At this point, you can look at the code, and note that there is no span around
the output symlink creation function (create_unhashed_outputs
). This suggests
you’ve found your culprit: there is indeed a buck2 bug and we’re spending ages
creating unhashed output symlinks, and since you need a span to get any console
feedback, the console says nothing is happening.
An easy fix: In this particular instance, Thomas spotted an easy optimization which resolved the issue. But, of course, that’s not always possible.
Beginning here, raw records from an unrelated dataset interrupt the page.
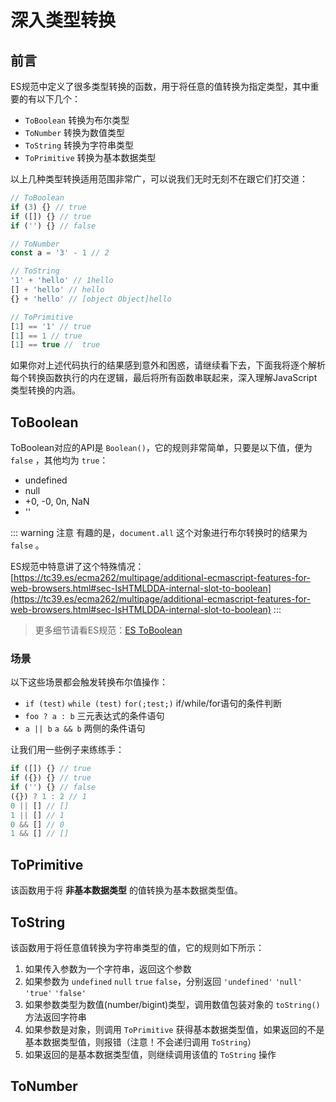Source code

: # 深入类型转换

## 前言

ES规范中定义了很多类型转换的函数，用于将任意的值转换为指定类型，其中重要的有以下几个：

- `ToBoolean` 转换为布尔类型
- `ToNumber` 转换为数值类型
- `ToString` 转换为字符串类型
- `ToPrimitive` 转换为基本数据类型

以上几种类型转换适用范围非常广，可以说我们无时无刻不在跟它们打交道：

```js
// ToBoolean
if (3) {} // true
if ([]) {} // true
if ('') {} // false

// ToNumber
const a = '3' - 1 // 2

// ToString
'1' + 'hello' // 1hello
[] + 'hello' // hello
{} + 'hello' // [object Object]hello

// ToPrimitive
[1] == '1' // true
[1] == 1 // true
[1] == true //  true
```

如果你对上述代码执行的结果感到意外和困惑，请继续看下去，下面我将逐个解析每个转换函数执行的内在逻辑，最后将所有函数串联起来，深入理解JavaScript类型转换的内涵。

## ToBoolean

ToBoolean对应的API是 `Boolean()`，它的规则非常简单，只要是以下值，便为 `false` ，其他均为 `true`：

- undefined
- null
- +0, -0, 0n, NaN
- ''

::: warning 注意
有趣的是，`document.all` 这个对象进行布尔转换时的结果为 `false` 。

ES规范中特意讲了这个特殊情况：[https://tc39.es/ecma262/multipage/additional-ecmascript-features-for-web-browsers.html#sec-IsHTMLDDA-internal-slot-to-boolean](https://tc39.es/ecma262/multipage/additional-ecmascript-features-for-web-browsers.html#sec-IsHTMLDDA-internal-slot-to-boolean)
:::

> 更多细节请看ES规范：[ES ToBoolean](https://tc39.es/ecma262/multipage/abstract-operations.html#sec-toboolean)

### 场景

以下这些场景都会触发转换布尔值操作：

- `if (test)` `while (test)` `for(;test;)` if/while/for语句的条件判断
- `foo ? a : b` 三元表达式的条件语句
- `a || b` `a && b` 两侧的条件语句

让我们用一些例子来练练手：

```js
if ([]) {} // true
if ({}) {} // true
if ('') {} // false
({}) ? 1 : 2 // 1
0 || [] // []
1 || [] // 1
0 && [] // 0
1 && [] // []
```

## ToPrimitive

该函数用于将 **非基本数据类型** 的值转换为基本数据类型值。

## ToString

该函数用于将任意值转换为字符串类型的值，它的规则如下所示：

1. 如果传入参数为一个字符串，返回这个参数
2. 如果参数为 `undefined` `null` `true` `false`，分别返回 `'undefined'` `'null'` `'true'` `'false'`
3. 如果参数类型为数值(number/bigint)类型，调用数值包装对象的 `toString()` 方法返回字符串
4. 如果参数是对象，则调用 `ToPrimitive` 获得基本数据类型值，如果返回的不是基本数据类型值，则报错（注意！不会递归调用 `ToString`）
5. 如果返回的是基本数据类型值，则继续调用该值的 `ToString` 操作




## ToNumber

<Todo />

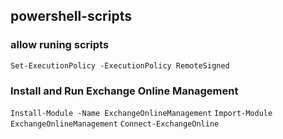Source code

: ## powershell-scripts
### allow runing scripts
``` Set-ExecutionPolicy -ExecutionPolicy RemoteSigned ```

### Install and Run Exchange Online Management
``` Install-Module -Name ExchangeOnlineManagement ```
``` Import-Module ExchangeOnlineManagement ```
``` Connect-ExchangeOnline ```
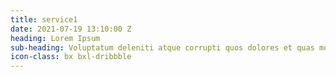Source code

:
 ```yaml
---
title: service1
date: 2021-07-19 13:10:00 Z
heading: Lorem Ipsum
sub-heading: Voluptatum deleniti atque corrupti quos dolores et quas molestias excepturi
icon-class: bx bxl-dribbble
---
```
If the easy fix hadn't been available, we’d be at a dead end, so what do we do next?
A harder fix: If it is not clear what the root-cause is, you can bisect: i.e. do a binary search across commits for the commit that introduced a given breakage/perf degradation. Then, once you identify their commit that caused breakage, investigate what caused the issue.
How to debug a “doing nothing” hang
Cycle in dependencies: If buck2 seems to be doing nothing (e.g. CPU usage is 0%), one of the reasons could be a cycle in your dependencies, which may cause buck2 to hang (buck2 does implement a form of cycle detection, but it unfortunately has false negatives). You can confirm this by running buck1, which will report cycles properly.